De neergaande markt dwingt investeerders kritischer te kijken naar kansrijke en rendabele projecten. De tijd is voorlopig voorbij dat bijna iedere investering in vastgoed, ongeacht de kwaliteit ervan, rendabel was. Bovendien creëert de toenemende aandacht voor verduurzaming een tweedeling waarbij uiteindelijk alleen duurzaam vastgoed aantrekkelijk is om in te investeren. Oude, slecht onderhouden en slecht geïsoleerde gebouwen zullen moeilijk verhuurbaar zijn en daardoor extra aan waarde inboeten. Uiteindelijk komen deze ontwikkelingen ten goede aan de kwaliteit een duurzaamheid van het Nederlandse vastgoed.

Locatie, en dus een goede bereikbaarheid, is ook een cruciaal kwaliteitscriterium. Hoe ongunstig de omstandigheden op de kantoormarkt ook zijn, er blijft voldoende vraag naar kantoren op toplocaties. De ontwikkeling naar meer werken op afstand biedt kansen voor aanbieders van flexkantoren die zich richten op gunstige locaties. Ook logistiek vastgoed op toplocaties, met name in Noord-Brabant, Noord-Limburg en Zuid-Holland, blijft door de aanhoudend hoge vraag een aantrekkelijke investeringscategorie.

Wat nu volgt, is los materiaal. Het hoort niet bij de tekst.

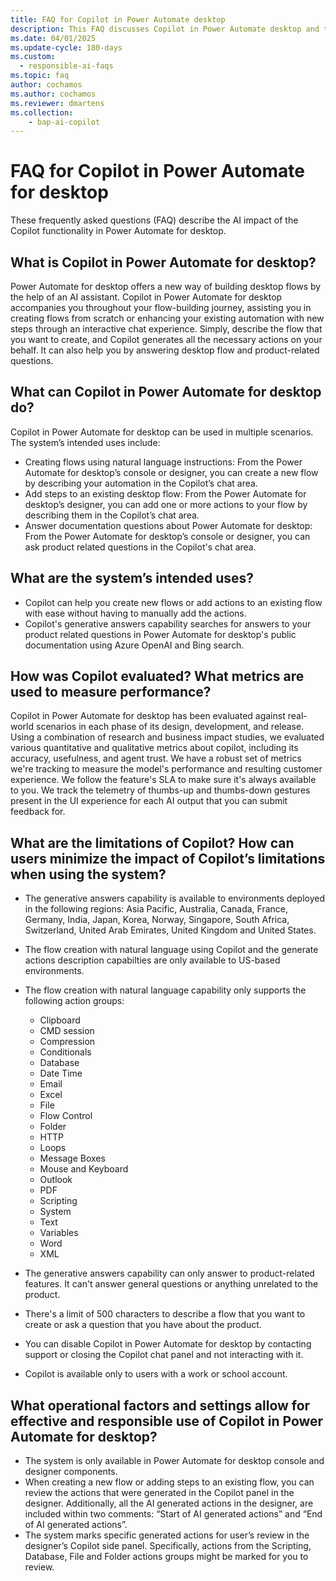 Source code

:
 ```yaml
---
title: FAQ for Copilot in Power Automate desktop
description: This FAQ discusses Copilot in Power Automate desktop and the key considerations for making use of this technology responsibly.
ms.date: 04/01/2025
ms.update-cycle: 180-days
ms.custom: 
  - responsible-ai-faqs
ms.topic: faq
author: cochamos
ms.author: cochamos
ms.reviewer: dmartens
ms.collection: 
    - bap-ai-copilot
---
```


# FAQ for Copilot in Power Automate for desktop

These frequently asked questions (FAQ) describe the AI impact of the Copilot functionality in Power Automate for desktop.

## What is Copilot in Power Automate for desktop?

Power Automate for desktop offers a new way of building desktop flows by the help of an AI assistant. Copilot in Power Automate for desktop accompanies you throughout your flow-building journey, assisting you in creating flows from scratch or enhancing your existing automation with new steps through an interactive chat experience. Simply, describe the flow that you want to create, and Copilot generates all the necessary actions on your behalf. It can also help you by answering desktop flow and product-related questions.

## What can Copilot in Power Automate for desktop do?

Copilot in Power Automate for desktop can be used in multiple scenarios. The system’s intended uses include:

- Creating flows using natural language instructions: From the Power Automate for desktop’s console or designer, you can create a new flow by describing your automation in the Copilot’s chat area.
- Add steps to an existing desktop flow: From the Power Automate for desktop’s designer, you can add one or more actions to your flow by describing them in the Copilot’s chat area.
- Answer documentation questions about Power Automate for desktop: From the Power Automate for desktop’s console or designer, you can ask product related questions in the Copilot's chat area.

## What are the system’s intended uses?

- Copilot can help you create new flows or add actions to an existing flow with ease without having to manually add the actions.
- Copilot's generative answers capability searches for answers to your product related questions in Power Automate for desktop's public documentation using Azure OpenAI and Bing search.

## How was Copilot evaluated? What metrics are used to measure performance?

Copilot in Power Automate for desktop has been evaluated against real-world scenarios in each phase of its design, development, and release. Using a combination of research and business impact studies, we evaluated various quantitative and qualitative metrics about copilot, including its accuracy, usefulness, and agent trust.
We have a robust set of metrics we're tracking to measure the model's performance and resulting customer experience. We follow the feature's SLA to make sure it's always available to you. We track the telemetry of thumbs-up and thumbs-down gestures present in the UI experience for each AI output that you can submit feedback for.

## What are the limitations of Copilot? How can users minimize the impact of Copilot’s limitations when using the system?

- The generative answers capability is available to environments deployed in the following regions: Asia Pacific, Australia, Canada, France, Germany, India, Japan, Korea, Norway, Singapore, South Africa, Switzerland, United Arab Emirates, United Kingdom and United States.
- The flow creation with natural language using Copilot and the generate actions description capabilties are only available to US-based environments.
- The flow creation with natural language capability only supports the following action groups:
  - Clipboard
  - CMD session
  - Compression
  - Conditionals
  - Database
  - Date Time
  - Email
  - Excel
  - File
  - Flow Control
  - Folder
  - HTTP
  - Loops
  - Message Boxes
  - Mouse and Keyboard
  - Outlook
  - PDF
  - Scripting
  - System
  - Text
  - Variables
  - Word
  - XML

- The generative answers capability can only answer to product-related features. It can't answer general questions or anything unrelated to the product.
- There's a limit of 500 characters to describe a flow that you want to create or ask a question that you have about the product.
- You can disable Copilot in Power Automate for desktop by contacting support or closing the Copilot chat panel and not interacting with it.
- Copilot is available only to users with a work or school account.

## What operational factors and settings allow for effective and responsible use of Copilot in Power Automate for desktop?

- The system is only available in Power Automate for desktop console and designer components.
- When creating a new flow or adding steps to an existing flow, you can review the actions that were generated in the Copilot panel in the designer. Additionally, all the AI generated actions in the designer, are included within two comments: “Start of AI generated actions” and “End of AI generated actions”.
- The system marks specific generated actions for user’s review in the designer’s Copilot side panel. Specifically, actions from the Scripting, Database, File and Folder actions groups might be marked for you to review.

Hoewel de ontwikkelingen op de markt voor commercieel woningvastgoed momenteel ongunstig zijn voor beleggers, is de onderliggende behoefte aan woningen onveranderd hoog. Wanneer de hogere rente is ingeprijsd en er meer duidelijkheid is over de uitwerking van het nieuwe beleid ontstaat naar verwachting weer ruimte voor stabiele rendementen. Op de lange termijn blijft investeren in woningen daarom aantrekkelijk. Tot slot is het aanbod van retailvastgoed in de afgelopen jaren afgenomen en de leegstand erg laag. Hierdoor is retailvastgoed relatief goed bestand tegen de recente rentestijging. Indien ook de consumentenbestedingen net als in de afgelopen kwartalen op hoog niveau blijven, biedt dit een gunstig perspectief voor investeringen in retailvastgoed.